Hearing a Chance to Improve: QI’s Impact on State Audiology Services
Hearing loss is a common birth defect in the United States, affecting one to three babies per 1,000 live births. In Louisiana, most children receive hearing screenings at birth, but the number receiving appropriate follow-up care when diagnosed with potential hearing loss was only 38 percent a few years ago. The state’s Early Hearing Detection and Intervention (LA EHDI) program had strategies for improving how audiologists connected and followed up with children who had reported hearing loss, but, admittedly, the strategies weren’t working.

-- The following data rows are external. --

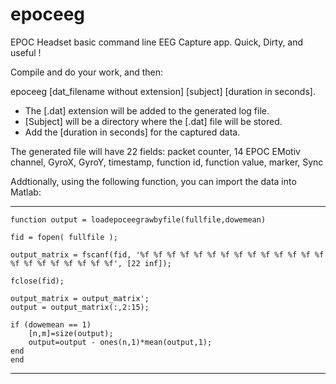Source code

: epoceeg
=======

EPOC Headset basic command line EEG Capture app.  Quick, Dirty, and useful !

Compile and do your work, and then:

  epoceeg [dat_filename without extension] [subject] [duration in seconds].
  
* The [.dat] extension will be added to the generated log file.
* [Subject] will be a directory where the [.dat] file will be stored.
* Add the [duration in seconds] for the captured data.

The generated file will have 22 fields: packet counter, 14 EPOC EMotiv channel, GyroX, GyroY, timestamp, function id, function value, marker, Sync


Addtionally, using the following function, you can import the data into Matlab:

-------------

    function output = loadepoceegrawbyfile(fullfile,dowemean)

	fid = fopen( fullfile );

	output_matrix = fscanf(fid, '%f %f %f %f %f %f %f %f %f %f %f %f %f %f %f %f %f %f %f %f %f %f', [22 inf]);

	fclose(fid);

	output_matrix = output_matrix';
	output = output_matrix(:,2:15);

	if (dowemean == 1)
		[n,m]=size(output);
		output=output - ones(n,1)*mean(output,1);
	end
    end
    
------------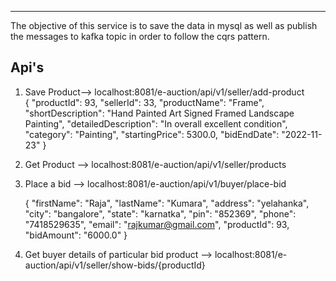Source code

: ----- 

The objective of this service is to save the data in mysql as well as publish the messages to kafka topic in order to follow the cqrs pattern.

Api's
-----


1. Save Product--> localhost:8081/e-auction/api/v1/seller/add-product   
{
    "productId": 93,
    "sellerId": 33,
    "productName": "Frame",
    "shortDescription": "Hand Painted Art Signed Framed Landscape Painting",
    "detailedDescription": "In overall  excellent condition",
    "category": "Painting",
    "startingPrice": 5300.0,
    "bidEndDate": "2022-11-23"
}

2.  Get Product --> localhost:8081/e-auction/api/v1/seller/products

3. Place a bid -->  localhost:8081/e-auction/api/v1/buyer/place-bid

   {
    "firstName": "Raja",
    "lastName": "Kumara",
    "address": "yelahanka",
    "city": "bangalore",
    "state": "karnatka",
    "pin": "852369",
    "phone": "7418529635",
    "email": "rajkumar@gmail.com",
    "productId": 93,
    "bidAmount": "6000.0"
}

4. Get buyer details of particular bid product --> localhost:8081/e-auction/api/v1/seller/show-bids/{productId}

   
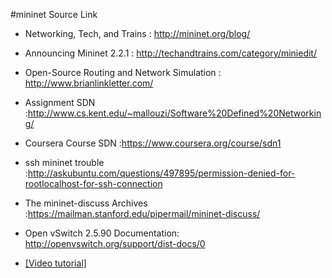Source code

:#mininet Source Link

- Networking, Tech, and Trains : http://mininet.org/blog/
- Announcing Mininet 2.2.1 : http://techandtrains.com/category/miniedit/
- Open-Source Routing and Network Simulation : http://www.brianlinkletter.com/
- Assignment SDN :http://www.cs.kent.edu/~mallouzi/Software%20Defined%20Networking/
- Coursera Course SDN :https://www.coursera.org/course/sdn1
- ssh mininet trouble :http://askubuntu.com/questions/497895/permission-denied-for-rootlocalhost-for-ssh-connection
- The mininet-discuss Archives :https://mailman.stanford.edu/pipermail/mininet-discuss/ 

- Open vSwitch 2.5.90 Documentation: http://openvswitch.org/support/dist-docs/0
- [[Video tutorial]](http://zmp3.xyz/play/vnd-sdncompliant-version-video-05-mininet-pox-vlans/U6I1-ejforU.html)
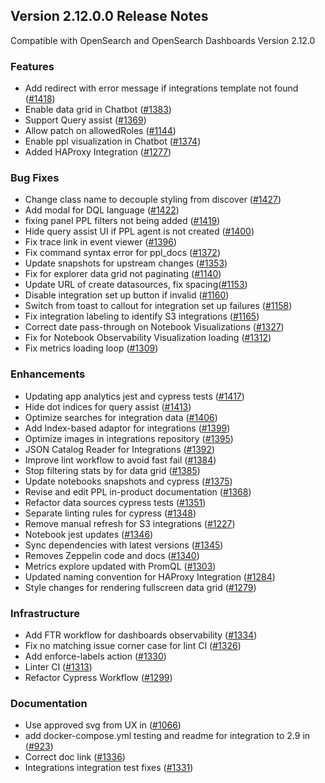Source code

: ## Version 2.12.0.0 Release Notes

Compatible with OpenSearch and OpenSearch Dashboards Version 2.12.0

### Features
* Add redirect with error message if integrations template not found ([#1418](https://github.com/opensearch-project/dashboards-observability/pull/1418))
* Enable data grid in Chatbot ([#1383](https://github.com/opensearch-project/dashboards-observability/pull/1383))
* Support Query assist ([#1369](https://github.com/opensearch-project/dashboards-observability/pull/1369))
* Allow patch on allowedRoles ([#1144](https://github.com/opensearch-project/dashboards-observability/pull/1144))
* Enable ppl visualization in Chatbot ([#1374](https://github.com/opensearch-project/dashboards-observability/pull/1374))
* Added HAProxy Integration ([#1277](https://github.com/opensearch-project/dashboards-observability/pull/1277))

### Bug Fixes
* Change class name to decouple styling from discover ([#1427](https://github.com/opensearch-project/dashboards-observability/pull/1427))
* Add modal for DQL language ([#1422](https://github.com/opensearch-project/dashboards-observability/pull/1422))
* fixing panel PPL filters not being added ([#1419](https://github.com/opensearch-project/dashboards-observability/pull/1419))
* Hide query assist UI if PPL agent is not created ([#1400](https://github.com/opensearch-project/dashboards-observability/pull/1400))
* Fix trace link in event viewer ([#1396](https://github.com/opensearch-project/dashboards-observability/pull/1396))
* Fix command syntax error for ppl_docs ([#1372](https://github.com/opensearch-project/dashboards-observability/pull/1372))
* Update snapshots for upstream changes ([#1353](https://github.com/opensearch-project/dashboards-observability/pull/1353))
* Fix for explorer data grid not paginating ([#1140](https://github.com/opensearch-project/dashboards-observability/pull/1140))
* Update URL of create datasources, fix spacing([#1153](https://github.com/opensearch-project/dashboards-observability/pull/1153))
* Disable integration set up button if invalid ([#1160](https://github.com/opensearch-project/dashboards-observability/pull/1160))
* Switch from toast to callout for integration set up failures ([#1158](https://github.com/opensearch-project/dashboards-observability/pull/1158))
* Fix integration labeling to identify S3 integrations ([#1165](https://github.com/opensearch-project/dashboards-observability/pull/1165))
* Correct date pass-through on Notebook Visualizations ([#1327](https://github.com/opensearch-project/dashboards-observability/pull/1327))
* Fix for Notebook Observability Visualization loading ([#1312](https://github.com/opensearch-project/dashboards-observability/pull/1312))
* Fix metrics loading loop ([#1309](https://github.com/opensearch-project/dashboards-observability/pull/1309))

### Enhancements
* Updating app analytics jest and cypress tests ([#1417](https://github.com/opensearch-project/dashboards-observability/pull/1417))
* Hide dot indices for query assist ([#1413](https://github.com/opensearch-project/dashboards-observability/pull/1413))
* Optimize searches for integration data ([#1406](https://github.com/opensearch-project/dashboards-observability/pull/1406))
* Add Index-based adaptor for integrations ([#1399](https://github.com/opensearch-project/dashboards-observability/pull/1399))
* Optimize images in integrations repository ([#1395](https://github.com/opensearch-project/dashboards-observability/pull/1395))
* JSON Catalog Reader for Integrations ([#1392](https://github.com/opensearch-project/dashboards-observability/pull/1392))
* Improve lint workflow to avoid fast fail ([#1384](https://github.com/opensearch-project/dashboards-observability/pull/1384))
* Stop filtering stats by for data grid ([#1385](https://github.com/opensearch-project/dashboards-observability/pull/1385))
* Update notebooks snapshots and cypress ([#1375](https://github.com/opensearch-project/dashboards-observability/pull/1375))
* Revise and edit PPL in-product documentation ([#1368](https://github.com/opensearch-project/dashboards-observability/pull/1368))
* Refactor data sources cypress tests ([#1351](https://github.com/opensearch-project/dashboards-observability/pull/1351))
* Separate linting rules for cypress ([#1348](https://github.com/opensearch-project/dashboards-observability/pull/1348))
* Remove manual refresh for S3 integrations ([#1227](https://github.com/opensearch-project/dashboards-observability/pull/1227))
* Notebook jest updates ([#1346](https://github.com/opensearch-project/dashboards-observability/pull/1346))
* Sync dependencies with latest versions ([#1345](https://github.com/opensearch-project/dashboards-observability/pull/1345))
* Removes Zeppelin code and docs ([#1340](https://github.com/opensearch-project/dashboards-observability/pull/1340))
* Metrics explore updated with PromQL ([#1303](https://github.com/opensearch-project/dashboards-observability/pull/1303))
* Updated naming convention for HAProxy Integration ([#1284](https://github.com/opensearch-project/dashboards-observability/pull/1284))
* Style changes for rendering fullscreen data grid ([#1279](https://github.com/opensearch-project/dashboards-observability/pull/1279))

### Infrastructure
* Add FTR workflow for dashboards observability ([#1334](https://github.com/opensearch-project/dashboards-observability/pull/1334))
* Fix no matching issue corner case for lint CI ([#1326](https://github.com/opensearch-project/dashboards-observability/pull/1326))
* Add enforce-labels action ([#1330](https://github.com/opensearch-project/dashboards-observability/pull/1330))
* Linter CI ([#1313](https://github.com/opensearch-project/dashboards-observability/pull/1313))
* Refactor Cypress Workflow ([#1299](https://github.com/opensearch-project/dashboards-observability/pull/1299))

### Documentation
* Use approved svg from UX in ([#1066](https://github.com/opensearch-project/dashboards-observability/pull/1066))
* add docker-compose.yml testing and readme for integration to 2.9 in ([#923](https://github.com/opensearch-project/dashboards-observability/pull/923))
* Correct doc link ([#1336](https://github.com/opensearch-project/dashboards-observability/pull/1336))
* Integrations integration test fixes ([#1331](https://github.com/opensearch-project/dashboards-observability/pull/1331))
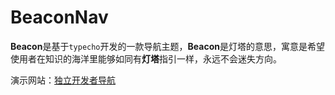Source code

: # BeaconNav

**Beacon**是基于`typecho`开发的一款导航主题，**Beacon**是灯塔的意思，寓意是希望使用者在知识的海洋里能够如同有**灯塔**指引一样，永远不会迷失方向。

演示网站：[独立开发者导航](https://nav.ilaozhu.com)
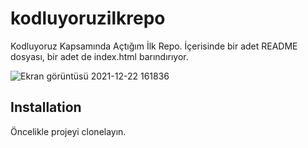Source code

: # kodluyoruzilkrepo
Kodluyoruz Kapsamında Açtığım İlk Repo. İçerisinde bir adet README dosyası, bir adet de index.html barındırıyor.

![Ekran görüntüsü 2021-12-22 161836](https://user-images.githubusercontent.com/62879275/147130850-23dfc703-e7c6-444e-897e-49b6b96758f3.png)

## Installation
Öncelikle projeyi clonelayın.
[](https://github.com/edanurtumer/kodluyoruzilkrepo.git)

It took a new approach, of embracing quality improvement (QI) to help the LA EHDI achieve their goals for children receiving appropriate follow-up.
“When I started in this department in 2010, we were running a lot of initiatives, having taskforce meetings with audiologists and trying to connect with parents, but we weren’t having a lot of success,” said Jeanette Webb, LA EHDI’s Follow-up Coordinator. “We spent a lot of energy on strategies we thought would work, and we weren’t using the data as well as we could have because the follow-up data took months to collect.”
LA EHDI joined the NICHQ-led Improved Hearing Screening and Intervention Services (IHSIS) collaborative in 2011, which brought QI methods to states that wanted to improve follow-up and early intervention services for infants who failed their hearing screening. At first, QI seemed like another process on top of the other activities, but then Webb had an epiphany–QI was a new way to approach the changes they were struggling to make.
“We had some good programs and ideas, but we were ultimately too disorganized to be as effective as we’d have liked,” said Melinda Peat, MCD, LA EHDI’s Hearing, Speech and Vision Program Manager. “What QI did was make us realize how we could better organize our programs and clean up internally to really start pushing our initiatives forward.”
Learning and Progressing
As LA EHDI became more adept at using QI strategies, it was able to adjust how they organize their initiatives and find inefficiencies within their current strategies. When the LA EHDI team debriefed after the first Learning Session with NICHQ, their first objective was to improve internally-directed strategies before engaging extended partners. For example, when audiologists reported babies as lost to follow-up (LTF), LA EHDI was not acting on these reports as consistently and timely as needed to be effective. The department reorganized the triage procedure so that staff members were contacting families and pediatricians as soon as the LTF reports were received.
Over the course of many Plan-Do-Study-Act (PDSA) cycles, the department constantly revised and improved the strategies so that audiologists were reporting LTF by 2 months of age; pediatricians received faxback forms even as young as 3 weeks of age when LA EHDI had no documentation of follow-up and mailed parent letters by 6 weeks of age if no documentation for all babies who failed their newborn hearing screening. The faxback PDSA also yielded responses that some babies received follow-up and pediatricians had reports from audiologists, but that LA EHDI had never received the documentation. A PDSA was developed to test faxes and emails to audiologists requesting follow-up reports.
“Prior to using QI techniques, we’d send audiologists a semiannual report of babies with no documentation. Their responses to the reports varied but overall were not successful with LA EHDI obtaining the needed information,” said Webb. “As a result of LA EHDI’s new Information System database, we are able to receive data about the outpatient follow-up appointments that are scheduled before babies are discharged.”
Recently, these strategies have been modified to include sending physicians and parents information about pending, upcoming appointments. These correspondences go out weekly so many of the babies may only be 1 week old.
“Through new database and PDSA cycles, we’ve seen a significant reduction in LTF. QI strategies learned in our NICHQ Collaborative greatly improved our ability to manage tasks in a more organized, timely and consistent manner while giving us better tools for how to use our data to drive our interventions for improvement,” Webb said.
A Culture of QI
LA EHDI didn’t stop using QI methods once the collaborative ended. Instead, the team further embraced the lessons they learned and used them for other internal initiatives. This helped foster a real culture of innovation and change within the department, allowing for work to be more focused on reducing barriers that prevent children from receiving optimal care. Whenever there’s a challenge or an opportunity for improvement, Webb and Peat encourage others to use PDSA cycles.
“There’s no such thing as a bad PDSA. You can always learn from them, even if your idea didn’t work how you thought it would,” Webb said.
QI has proven so effective that other departments through the state are starting to recommend it. In fact, the state health department recently encouraged some programs to learn about the methodology.
“The state health agency recommended I participate in a webinar recently, and it turned out to be all about QI philosophy,” said Peat. “The learning collaborative brought QI to us before the state decided that we should be using it.”
QI has become an integral part of LA EHDI’s strategic planning, especially as it looks for further opportunities to serve children with hearing loss. Through careful testing and studying, the department can help create tools and services to ensure that fewer patients are lost to follow-up.